The Finance 1994 prescribes time limits only for the ‘making’ of an assessment. It does not prescribe time limits for the processing and notification procedures that follow on from the making of an assessment.

Although it is our policy that notification should follow without delay, delays in notification can occur from time to time due to localised and administrative difficulties. Problems arise when an assessment is made close to the time limit for assessing. An officer may make an assessment in time but it may not be notified until later.

In such cases we must always be able to demonstrate that the assessment was made within the prescribed time limits. We have increasingly faced challenges in this area, and we acknowledge that it is undesirable that our time limit rules should attach to a “made” date which is not routinely disclosed to tax payers. Therefore for all assessments made on or after 1 March 2001 we will rely on the date of notification of an assessment as the material date for time limit purposes. It is consequently essential that assessments are notified within the statutory time limits prescribed in the Finance Act for the making of assessments. These time limits are set out in the following paragraphs.
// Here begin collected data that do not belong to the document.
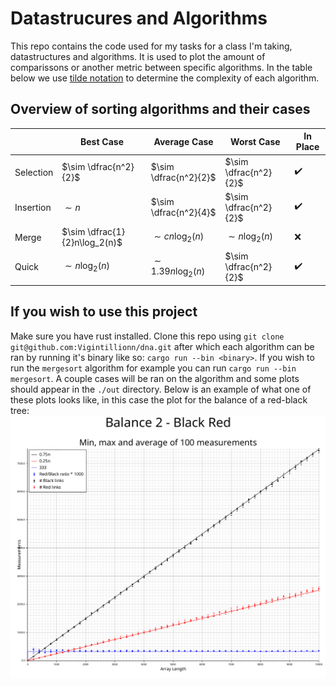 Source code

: # Datastrucures and Algorithms
This repo contains the code used for my tasks for a class I'm taking, datastructures and algorithms. It is used to plot the amount of comparissons or another metric between specific algorithms. In the table below we use [tilde notation](https://www.geeksforgeeks.org/difference-between-big-o-notations-and-tilde/) to determine the complexity of each algorithm.

## Overview of sorting algorithms and their cases
|           | Best Case                     | Average Case          | Worst Case            | In Place           |
| --------- | ----------------------------- | --------------------- | --------------------- | ------------------ |
| Selection | $\sim \dfrac{n^2}{2}$         | $\sim \dfrac{n^2}{2}$ | $\sim \dfrac{n^2}{2}$ | :heavy_check_mark: | 
| Insertion | $\sim n$                      | $\sim \dfrac{n^2}{4}$ | $\sim \dfrac{n^2}{2}$ | :heavy_check_mark: |
| Merge     | $\sim \dfrac{1}{2}n\log_2(n)$ | $\sim cn\log_2(n)$    | $\sim n\log_2(n)$     | :x:                |
| Quick     | $\sim n\log_2(n)$             | $\sim 1.39n\log_2(n)$ | $\sim \dfrac{n^2}{2}$ | :heavy_check_mark: |

## If you wish to use this project
Make sure you have rust installed. Clone this repo using `git clone git@github.com:Vigintillionn/dna.git` after which each algorithm can be ran by running it's binary like so: `cargo run --bin <binary>`. If you wish to run the `mergesort` algorithm for example you can run `cargo run --bin mergesort`. A couple cases will be ran on the algorithm and some plots should appear in the `./out` directory. Below is an example of what one of these plots looks like, in this case the plot for the balance of a red-black tree: ![balance of a red-black tree plot](https://github.com/Vigintillionn/dna/blob/rewrite/out/balance-2-black-red.png?raw=true)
Assessments at risk of running out of time pending processing of IPT 641

Assessments will normally be notified to the taxpayer on the “Notice of Assessment and/or Underdeclaration”, generated by the input of the IPT 641. However, where there is a danger that the IPT 641 will not be processed in time for the assessment to be notified within the time limits for making the assessment, the assessment must be notified by letter.

This specimen Notice of Assessment letter for use in these circumstances informs the trader that an assessment has been made and gives the necessary details. It also tells the trader that a computer-generated notification will follow in due course and that this will provide payment instructions etc. The IPT 641 can then be completed and processed as normal and the “Notice of Assessment and/or Overdeclaration” issued to the trader in the usual way. Following up the manual letter of notification with the computer-generated notification in this way has the following advantages.

  • The IPT 641 would normally be completed in any event in order to update the trader’s accounting record.
  • It removes the need to ensure the output documents are inhibited.
  • The trader can use the remittance advice attached to the notice of assessment to make payment.

Note that the time limit for appeal to Tribunal runs from the date of the initial notification of the assessment.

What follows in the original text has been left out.